FAR FROM HOME plays much like an exotic spy movie with teenage hormones. We see gorgeous sights like Prague, London, Venice, and The Netherlands all while Peter Parker juggles Nick Fury’s super hero assignments and his own dilemma with finally telling MJ his feelings for her. What makes the latter work is that Zendaya’s “MJ” character has been given a dramatic overhaul from a “woke feminist” strawman into a “quirky weird girl conspiracy nut”. In the first film it was hard to sympathize or even relate to how Peter could be attracted to her, but this film it seems wholly believable. They share a goofy, awkward, chemistry that makes them work and by extension makes the film work. They never reach the heights of THE AMAZING SPIDER-MAN (2011) or it’s 2014 sequel which had both films built entirely around the romance of Peter Parker (Andrew Garfield) and doomed lover Gwen Stacy (Emma Stone) but it's a vast improvement from HOMECOMING.

The action this time around isn't a lazy CGI mess, and I found myself in love with Spider-Man's new black and red costume, a huge mark up from the glossy computer generated laziness of the “Iron Spider” suit he wore in the recent Avengers films. There's one knockout scene where Spider-Man faces Jake Gyllenhaal's villainous Mysterio in an illusionary dreamscape which has some of the Marvel Cinematic Universe's best visuals since DOCTOR STRANGE in 2016. This is rivaled in this film only by Spider-Man's scene on the skybridge with Mysterio where his Spider-Sense (Peter Tingle, here) awakens.

The film does have pitfalls with the two chaperone characters who aren't as funny as the writer thinks they are, and there's the obvious eye-roll at Mysterio being a villain born of Tony Stark just like The Vulture from the first film. The movie, though, does a good job at finally telling the audience (and Peter) that they need to move away from Iron Man.

One scene in particular finally kicks Peter's ass into gear as he stares, watery-eyed and defeated, at Happy Hogan (John Favreu) and explains he's “not Iron Man” to which Happy replies no, he's not, and he never will be. It seems, after one solo film and 3 appearances, Spider-Man is finally “Spider-Man” instead of “Iron Boy”.
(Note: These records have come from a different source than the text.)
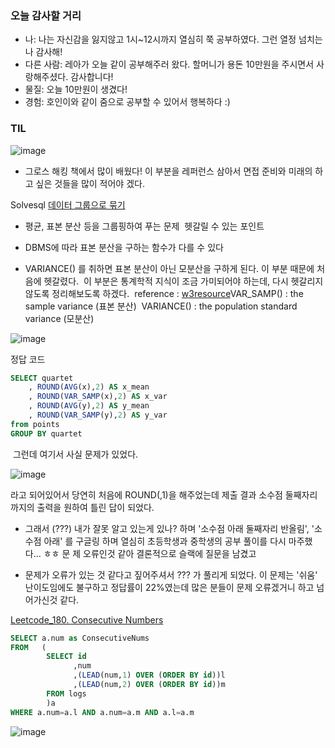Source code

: ### 오늘 감사할 거리 
- 나: 나는 자신감을 잃지않고 1시~12시까지 열심히 쭉 공부하였다. 그런 열정 넘치는 나 감사해! 
- 다른 사람: 레아가 오늘 같이 공부해주러 왔다. 할머니가 용돈 10만원을 주시면서 사랑해주셨다. 감사합니다!
- 물질: 오늘 10만원이 생겼다! 
- 경험: 호인이와 같이 줌으로 공부할 수 있어서 행복하다 :) 

### TIL 
![image](https://user-images.githubusercontent.com/89775352/172189304-f8f68269-5320-43fe-b3b1-824b9aa0f841.png)

- 그로스 해킹 책에서 많이 배웠다! 이 부분을 레퍼런스 삼아서 면접 준비와 미래의 하고 싶은 것들을 많이 적어야 겠다. 

Solvesql [데이터 그룹으로 묶기](https://solvesql.com/problems/group-by/)

-  평균, 표본 분산 등을 그룹핑하여 푸는 문제
​
헷갈릴 수 있는 포인트 

- DBMS에 따라 표본 분산을 구하는 함수가 다를 수 있다
​
- VARIANCE() 를 취하면 표본 분산이 아닌 모분산을 구하게 된다. 이 부분 때문에 처음에 헷갈렸다. 
​
이 부분은 통계학적 지식이 조금 가미되어야 하는데, 다시 헷갈리지 않도록 정리해보도록 하겠다. 
​
reference : [w3resource](https://www.w3resource.com/mysql/aggregate-functions-and-grouping/aggregate-functions-and-grouping-var_pop().php)
​
VAR\_SAMP() : the sample variance (표본 분산) 
​
VARIANCE() : the population standard variance (모분산)

![image](https://user-images.githubusercontent.com/89775352/172187831-6518fb70-b828-40eb-bf5d-1d51f3cdc1d1.png)


정답 코드 
​
```sql
SELECT quartet
    , ROUND(AVG(x),2) AS x_mean
    , ROUND(VAR_SAMP(x),2) AS x_var
    , ROUND(AVG(y),2) AS y_mean
    , ROUND(VAR_SAMP(y),2) AS y_var
from points 
GROUP BY quartet
```
​
그런데 여기서 사실 문제가 있었다. 

![image](https://user-images.githubusercontent.com/89775352/172187792-e3192723-4d31-4715-b0b5-b29dd9d73c44.png)

라고 되어있어서 당연히 처음에 ROUND(,1)을 해주었는데 제출 결과
​
소수점 둘째자리까지의 출력을 원하여 틀린 답이 되었다. 
​
- 그래서 (???) 내가 잘못 알고 있는게 있나? 하며 '소수점 아래 둘째자리 반올림', '소수점 아래' 를 구글링 하며 열심히 초등학생과 중학생의 공부 풀이를 다시 마주했다... ㅎㅎ 문   제 오류인것 같아 결론적으로 슬랙에 질문을 남겼고 

- 문제가 오류가 있는 것 같다고 짚어주셔서 ??? 가 풀리게 되었다. 이 문제는 '쉬움' 난이도임에도 불구하고 정답률이 22%였는데 많은 분들이 문제 오류겠거니 하고 넘어가신것 같다.

[Leetcode_180. Consecutive Numbers](https://leetcode.com/problems/consecutive-numbers/)
```sql
SELECT a.num as ConsecutiveNums 
FROM   (
        SELECT id
              ,num
              ,(LEAD(num,1) OVER (ORDER BY id))l
              ,(LEAD(num,2) OVER (ORDER BY id))m
        FROM logs
        )a
WHERE a.num=a.l AND a.num=a.m AND a.l=a.m   
```
![image](https://user-images.githubusercontent.com/89775352/172189953-9d6a2724-e9e7-4be1-8848-3b26a421f74c.png)

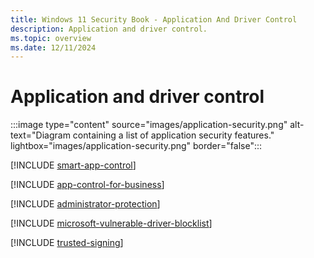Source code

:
```yaml
---
title: Windows 11 Security Book - Application And Driver Control
description: Application and driver control.
ms.topic: overview
ms.date: 12/11/2024
---
```


# Application and driver control

:::image type="content" source="images/application-security.png" alt-text="Diagram containing a list of application security features." lightbox="images/application-security.png" border="false":::

[!INCLUDE [smart-app-control](includes/smart-app-control.md)]

[!INCLUDE [app-control-for-business](includes/app-control-for-business.md)]

[!INCLUDE [administrator-protection](includes/administrator-protection.md)]

[!INCLUDE [microsoft-vulnerable-driver-blocklist](includes/microsoft-vulnerable-driver-blocklist.md)]

[!INCLUDE [trusted-signing](includes/trusted-signing.md)]

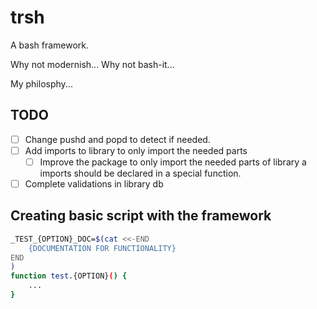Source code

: 
# trsh

A bash framework.

Why not modernish...
Why not bash-it...

My philosphy...

## TODO

- [ ] Change pushd and popd to detect if needed.
- [ ] Add imports to library to only import the needed parts
    - [ ] Improve the package to only import the needed parts of library
        a imports should be declared in a special function.
- [ ] Complete validations in library db

## Creating basic script with the framework

```bash
_TEST_{OPTION}_DOC=$(cat <<-END
    {DOCUMENTATION FOR FUNCTIONALITY}
END
) 
function test.{OPTION}() {
    ...
}
```


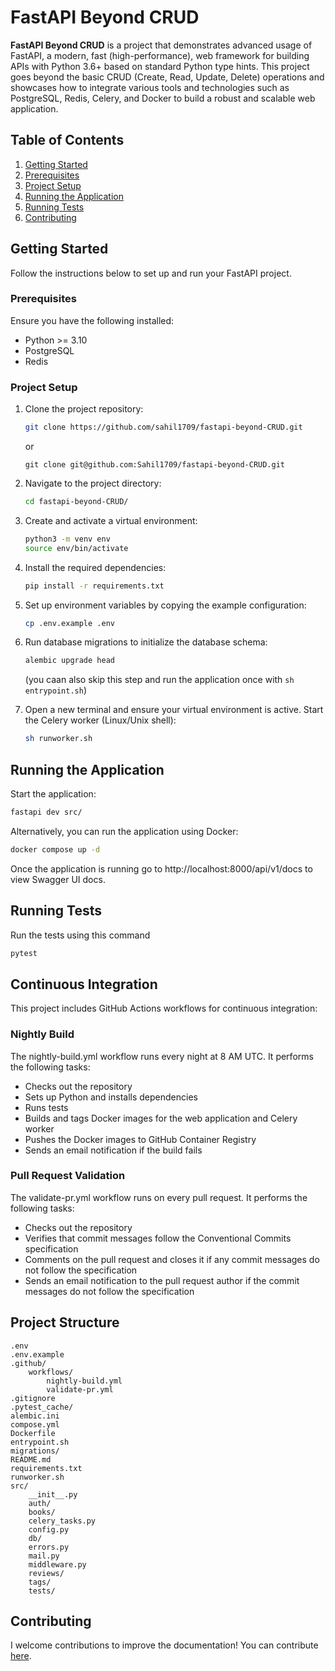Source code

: # FastAPI Beyond CRUD 

**FastAPI Beyond CRUD** is a project that demonstrates advanced usage of FastAPI, a modern, fast (high-performance), web framework for building APIs with Python 3.6+ based on standard Python type hints. This project goes beyond the basic CRUD (Create, Read, Update, Delete) operations and showcases how to integrate various tools and technologies such as PostgreSQL, Redis, Celery, and Docker to build a robust and scalable web application.


## Table of Contents

1. [Getting Started](#getting-started)
2. [Prerequisites](#prerequisites)
3. [Project Setup](#project-setup)
4. [Running the Application](#running-the-application)
5. [Running Tests](#running-tests)
6. [Contributing](#contributing)

## Getting Started
Follow the instructions below to set up and run your FastAPI project.

### Prerequisites
Ensure you have the following installed:

- Python >= 3.10
- PostgreSQL
- Redis

### Project Setup
1. Clone the project repository:
    ```bash
    git clone https://github.com/sahil1709/fastapi-beyond-CRUD.git
    ```
   or
   ```
   git clone git@github.com:Sahil1709/fastapi-beyond-CRUD.git
   ```
2. Navigate to the project directory:
    ```bash
    cd fastapi-beyond-CRUD/
    ```

3. Create and activate a virtual environment:
    ```bash
    python3 -m venv env
    source env/bin/activate
    ```

4. Install the required dependencies:
    ```bash
    pip install -r requirements.txt
    ```

5. Set up environment variables by copying the example configuration:
    ```bash
    cp .env.example .env
    ```

6. Run database migrations to initialize the database schema:
    ```bash
    alembic upgrade head
    ```
    (you caan also skip this step and run the application once with `sh entrypoint.sh`)

7. Open a new terminal and ensure your virtual environment is active. Start the Celery worker (Linux/Unix shell):
    ```bash
    sh runworker.sh
    ```

## Running the Application
Start the application:

```bash
fastapi dev src/
```
Alternatively, you can run the application using Docker:
```bash
docker compose up -d
```

Once the application is running go to http://localhost:8000/api/v1/docs to view Swagger UI docs.

## Running Tests
Run the tests using this command
```bash
pytest
```

## Continuous Integration
This project includes GitHub Actions workflows for continuous integration:

### Nightly Build
The nightly-build.yml workflow runs every night at 8 AM UTC. It performs the following tasks:

- Checks out the repository
- Sets up Python and installs dependencies
- Runs tests
- Builds and tags Docker images for the web application and Celery worker
- Pushes the Docker images to GitHub Container Registry
- Sends an email notification if the build fails

### Pull Request Validation
The validate-pr.yml workflow runs on every pull request. It performs the following tasks:

- Checks out the repository
- Verifies that commit messages follow the Conventional Commits specification
- Comments on the pull request and closes it if any commit messages do not follow the specification
- Sends an email notification to the pull request author if the commit messages do not follow the specification

## Project Structure
```
.env
.env.example
.github/
    workflows/
        nightly-build.yml
        validate-pr.yml
.gitignore
.pytest_cache/
alembic.ini
compose.yml
Dockerfile
entrypoint.sh
migrations/
README.md
requirements.txt
runworker.sh
src/
    __init__.py
    auth/
    books/
    celery_tasks.py
    config.py
    db/
    errors.py
    mail.py
    middleware.py
    reviews/
    tags/
    tests/
```

## Contributing
I welcome contributions to improve the documentation! You can contribute [here](https://github.com/sahil1709/fastapi-beyond-crud).
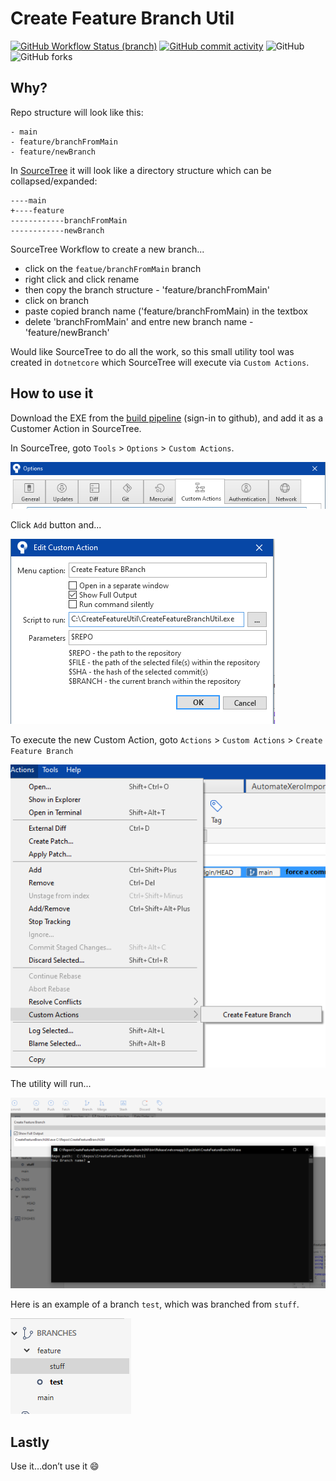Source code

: # Create Feature Branch Util
[![GitHub Workflow Status (branch)](https://img.shields.io/github/workflow/status/rpbeukes/CreateFeatureBranchUtil/.NETCore/main)](https://github.com/rpbeukes/CreateFeatureBranchUtil/actions?query=branch%3Amain+) [![GitHub commit activity](https://img.shields.io/github/commit-activity/m/rpbeukes/CreateFeatureBranchUtil)](https://github.com/rpbeukes/CreateFeatureBranchUtil/pulse/monthly) ![GitHub](https://img.shields.io/github/license/rpbeukes/CreateFeatureBranchUtil) ![GitHub forks](https://img.shields.io/github/forks/rpbeukes/CreateFeatureBranchUtil?style=social)

## Why?
Repo structure will look like this:

```
- main
- feature/branchFromMain    
- feature/newBranch
```

In [SourceTree](https://www.sourcetreeapp.com/) it will look like a directory structure which can be collapsed/expanded:
```
----main
+----feature
------------branchFromMain
------------newBranch
```

SourceTree Workflow to create a new branch...
- click on the `featue/branchFromMain` branch 
- right click and click rename
- then copy the branch structure - 'feature/branchFromMain'
- click on branch
- paste copied branch name ('feature/branchFromMain) in the textbox
- delete 'branchFromMain' and entre new branch name - 'feature/newBranch'

Would like SourceTree to do all the work, so this small utility tool was created in `dotnetcore` which SourceTree will execute via `Custom Actions`.

## How to use it
Download the EXE from the [build pipeline](https://github.com/rpbeukes/CreateFeatureBranchUtil/actions?query=branch%3Amain+) (sign-in to github), and add it as a Customer Action in SourceTree.

In SourceTree, goto `Tools` > `Options` > `Custom Actions`.

![SourceTree's Custom Actions](./images/customerActions.png)

Click `Add` button and...

![SourceTree's Custom Actions](./images/addCustomeAction.png)

To execute the new Custom Action, goto `Actions` > `Custom Actions` > `Create Feature Branch`

![SourceTree's Custom Actions](./images/executeAction.png)

The utility will run...

![SourceTree's Custom Actions](./images/execution.png)

Here is an example of a branch `test`, which was branched from `stuff`.

![SourceTree's Custom Actions](./images/endResult.png)

## Lastly

Use it…don’t use it :smile:

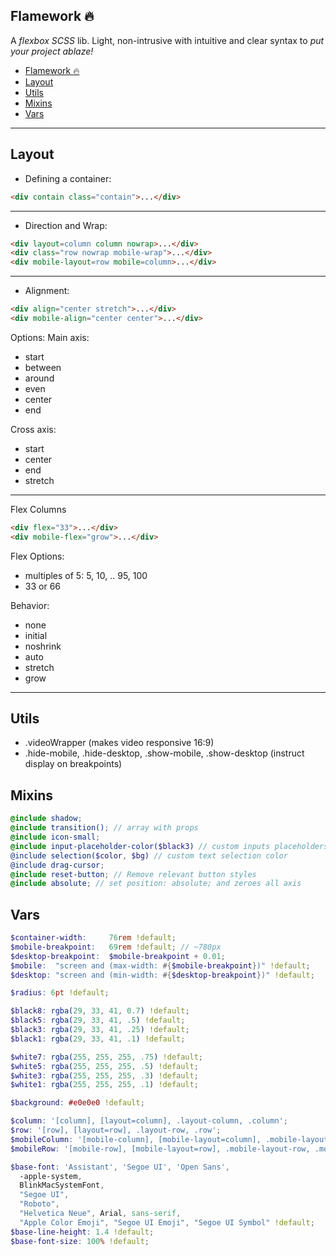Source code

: Flamework 🔥
--
A *flexbox SCSS* lib. Light, non-intrusive with intuitive and clear syntax to _put your project ablaze!_

- [Flamework 🔥](#flamework-%F0%9F%94%A5)
- [Layout](#layout)
- [Utils](#utils)
- [Mixins](#mixins)
- [Vars](#vars)
___
## Layout

- Defining a container:
```html
<div contain class="contain">...</div>
```
___

- Direction and Wrap:
```html
<div layout=column column nowrap>...</div>
<div class="row nowrap mobile-wrap">...</div>
<div mobile-layout=row mobile=column>...</div>
```
___

- Alignment:
```html
<div align="center stretch">...</div>
<div mobile-align="center center">...</div>
```
Options:
Main axis:
- start
- between
- around
- even
- center
- end

Cross axis:
- start
- center
- end
- stretch
___

Flex Columns

```html
<div flex="33">...</div>
<div mobile-flex="grow">...</div>
```

Flex Options:
- multiples of 5: 5, 10, .. 95, 100
- 33 or 66

Behavior:
- none
- initial
- noshrink
- auto
- stretch
- grow

___

## Utils
- .videoWrapper (makes video responsive 16:9)
- .hide-mobile, .hide-desktop, .show-mobile, .show-desktop (instruct display on breakpoints)

## Mixins
```scss
@include shadow;
@include transition(); // array with props
@include icon-small;
@include input-placeholder-color($black3) // custom inputs placeholders color
@include selection($color, $bg) // custom text selection color
@include drag-cursor;
@include reset-button; // Remove relevant button styles
@include absolute; // set position: absolute; and zeroes all axis
```

## Vars
```scss
$container-width:     76rem !default;
$mobile-breakpoint:   69rem !default; // ~780px
$desktop-breakpoint:  $mobile-breakpoint + 0.01;
$mobile:  "screen and (max-width: #{$mobile-breakpoint})" !default;
$desktop: "screen and (min-width: #{$desktop-breakpoint})" !default;

$radius: 6pt !default;

$black8: rgba(29, 33, 41, 0.7) !default;
$black5: rgba(29, 33, 41, .5) !default;
$black3: rgba(29, 33, 41, .25) !default;
$black1: rgba(29, 33, 41, .1) !default;

$white7: rgba(255, 255, 255, .75) !default;
$white5: rgba(255, 255, 255, .5) !default;
$white3: rgba(255, 255, 255, .3) !default;
$white1: rgba(255, 255, 255, .1) !default;

$background: #e0e0e0 !default;

$column: '[column], [layout=column], .layout-column, .column';
$row: '[row], [layout=row], .layout-row, .row';
$mobileColumn: '[mobile-column], [mobile-layout=column], .mobile-layout-column, .mobile-column';
$mobileRow: '[mobile-row], [mobile-layout=row], .mobile-layout-row, .mobile-row';

$base-font: 'Assistant', 'Segoe UI', 'Open Sans',
  -apple-system,
  BlinkMacSystemFont,
  "Segoe UI",
  "Roboto",
  "Helvetica Neue", Arial, sans-serif,
  "Apple Color Emoji", "Segoe UI Emoji", "Segoe UI Symbol" !default;
$base-line-height: 1.4 !default;
$base-font-size: 100% !default;
```
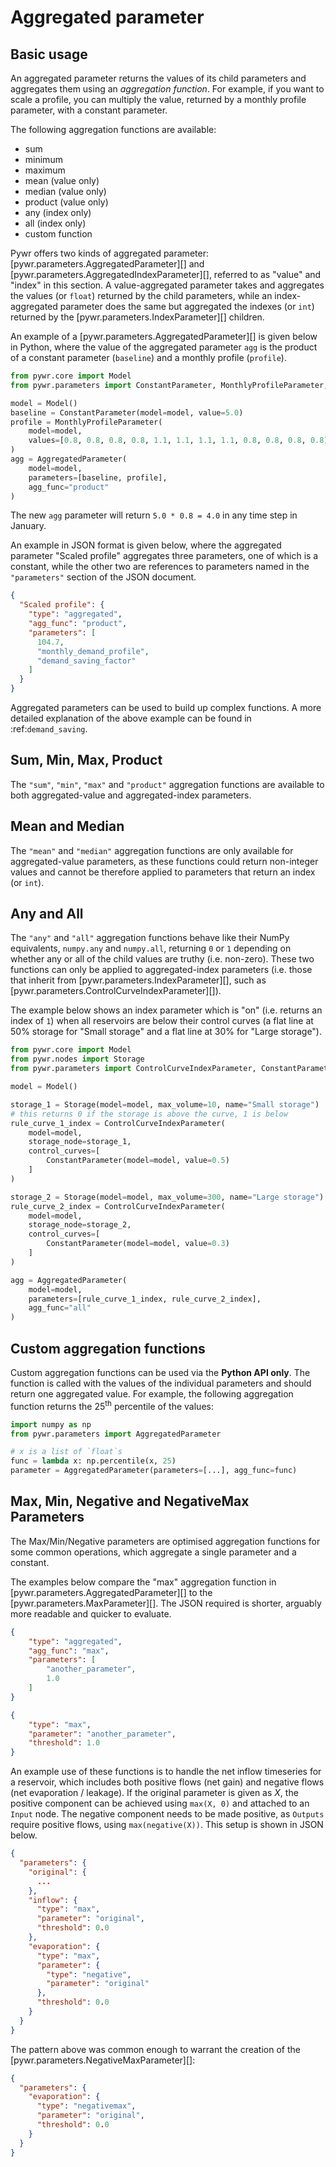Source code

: # Aggregated parameter

## Basic usage
An aggregated parameter returns the values of its child parameters and aggregates them using an 
*aggregation function*. For example, if you want to scale a profile, you can multiply the value, 
returned by a monthly profile parameter, with a constant parameter.

The following aggregation functions are available: 

- sum
- minimum
- maximum
- mean (value only)
- median (value only)
- product (value only)
- any (index only)
- all (index only)
- custom function

Pywr offers two kinds of aggregated parameter: [pywr.parameters.AggregatedParameter][] and  [pywr.parameters.AggregatedIndexParameter][], 
referred to as "value" and "index" in this section. A value-aggregated parameter takes and aggregates the values (or `float`)
returned by the child parameters, while an index-aggregated parameter does the same but aggregated the indexes (or `int`)
returned by the [pywr.parameters.IndexParameter][] children.

An example of a [pywr.parameters.AggregatedParameter][] is given below in Python, where the value of
the aggregated parameter `agg` is the product of a constant parameter (`baseline`) and a monthly profile (`profile`).

```python
from pywr.core import Model
from pywr.parameters import ConstantParameter, MonthlyProfileParameter, AggregatedParameter

model = Model()
baseline = ConstantParameter(model=model, value=5.0)
profile = MonthlyProfileParameter(
    model=model,
    values=[0.8, 0.8, 0.8, 0.8, 1.1, 1.1, 1.1, 1.1, 0.8, 0.8, 0.8, 0.8]
)
agg = AggregatedParameter(
    model=model,
    parameters=[baseline, profile],
    agg_func="product"
)
```
The new `agg` parameter will return `5.0 * 0.8 = 4.0` in any time step in January.

An example in JSON format is given below, where the aggregated parameter "Scaled profile" aggregates three parameters, one of
which is a constant, while the other two are references to parameters named in the `"parameters"` section of the JSON
document.

```json
{
  "Scaled profile": {
    "type": "aggregated",
    "agg_func": "product",
    "parameters": [
      104.7,
      "monthly_demand_profile",
      "demand_saving_factor"
    ]
  }
}
```

Aggregated parameters can be used to build up complex functions. A more detailed explanation of the 
above example can be found in :ref:`demand_saving`.

## Sum, Min, Max, Product
The `"sum"`, `"min"`, `"max"` and `"product"` aggregation functions are available to both aggregated-value and aggregated-index parameters.

## Mean and Median
The `"mean"` and `"median"` aggregation functions are only available for aggregated-value parameters, as these functions
could return non-integer values and cannot be therefore applied to parameters that return an index (or `int`).

## Any and All
The `"any"` and `"all"` aggregation functions behave like their NumPy equivalents, `numpy.any` and `numpy.all`, 
returning `0` or `1` depending on whether any or all of the child values are truthy (i.e. non-zero). These two
functions can only be applied to aggregated-index parameters (i.e. those that inherit 
from [pywr.parameters.IndexParameter][], such as [pywr.parameters.ControlCurveIndexParameter][]). 

The example below shows an index parameter which is "on" (i.e. returns an index of `1`) when all reservoirs are 
below their control curves (a flat line at 50% storage for "Small storage" and a flat line at 30% for "Large storage").

```python
from pywr.core import Model
from pywr.nodes import Storage
from pywr.parameters import ControlCurveIndexParameter, ConstantParameter, AggregatedParameter

model = Model()

storage_1 = Storage(model=model, max_volume=10, name="Small storage")
# this returns 0 if the storage is above the curve, 1 is below
rule_curve_1_index = ControlCurveIndexParameter(
    model=model,
    storage_node=storage_1, 
    control_curves=[
        ConstantParameter(model=model, value=0.5)
    ]
)

storage_2 = Storage(model=model, max_volume=300, name="Large storage")
rule_curve_2_index = ControlCurveIndexParameter(
    model=model,
    storage_node=storage_2, 
    control_curves=[
        ConstantParameter(model=model, value=0.3)
    ]
)

agg = AggregatedParameter(
    model=model,
    parameters=[rule_curve_1_index, rule_curve_2_index],
    agg_func="all"
)
```

## Custom aggregation functions
Custom aggregation functions can be used via the **Python API only**. The function is called with the values 
of the individual parameters and should return one aggregated value. For example, the following aggregation
function returns the 25<sup>th</sup> percentile of the values:

```python
import numpy as np
from pywr.parameters import AggregatedParameter

# x is a list of `float`s
func = lambda x: np.percentile(x, 25)
parameter = AggregatedParameter(parameters=[...], agg_func=func)
```

## Max, Min, Negative and NegativeMax Parameters
The Max/Min/Negative parameters are optimised aggregation functions for some common operations, 
which aggregate a single parameter and a constant.

The examples below compare the "max" aggregation function in [pywr.parameters.AggregatedParameter][] to the
[pywr.parameters.MaxParameter][]. 
The JSON required is shorter, arguably more readable and quicker to evaluate.

```json
{
    "type": "aggregated",
    "agg_func": "max",
    "parameters": [
        "another_parameter",
        1.0
    ]
}
```

```json
{
    "type": "max",
    "parameter": "another_parameter",
    "threshold": 1.0
}
```

An example use of these functions is to handle the net inflow timeseries for a reservoir, which includes both
positive flows (net gain) and negative flows (net evaporation / leakage). If the original parameter is given 
as *X*, the positive component can be achieved using `max(X, 0)` and attached to an `Input` node. 
The negative component needs to be made positive, as `Outputs` require positive flows, 
using `max(negative(X))`. This setup is shown in JSON below.

```json
{
  "parameters": {
    "original": {
      ...
    },
    "inflow": {
      "type": "max",
      "parameter": "original",
      "threshold": 0.0
    },
    "evaporation": {
      "type": "max",
      "parameter": {
        "type": "negative",
        "parameter": "original"
      },
      "threshold": 0.0
    }
  }
}
```

The pattern above was common enough to warrant the creation of the [pywr.parameters.NegativeMaxParameter][]:

```json
{
  "parameters": {
    "evaporation": {
      "type": "negativemax",
      "parameter": "original",
      "threshold": 0.0
    }
  }
}
```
The film's ending suggests a bold direction that the third film could go in, as Peter's world is finally turned upside down, seemingly because the writers have embraced Peter Parker's nature as an unlucky character that gets beat down by life at every turn, but still retaining an optimistic and heroic outlook. In HOMECOMING Peter never suffered, negating the core value of Peter Parker. In this, Peter faces moments of crisis that are peppered throughout, only to culminate with him thinking he's finally got everything figured out...until the rug gets yanked from him, sending he web slinger into free fall.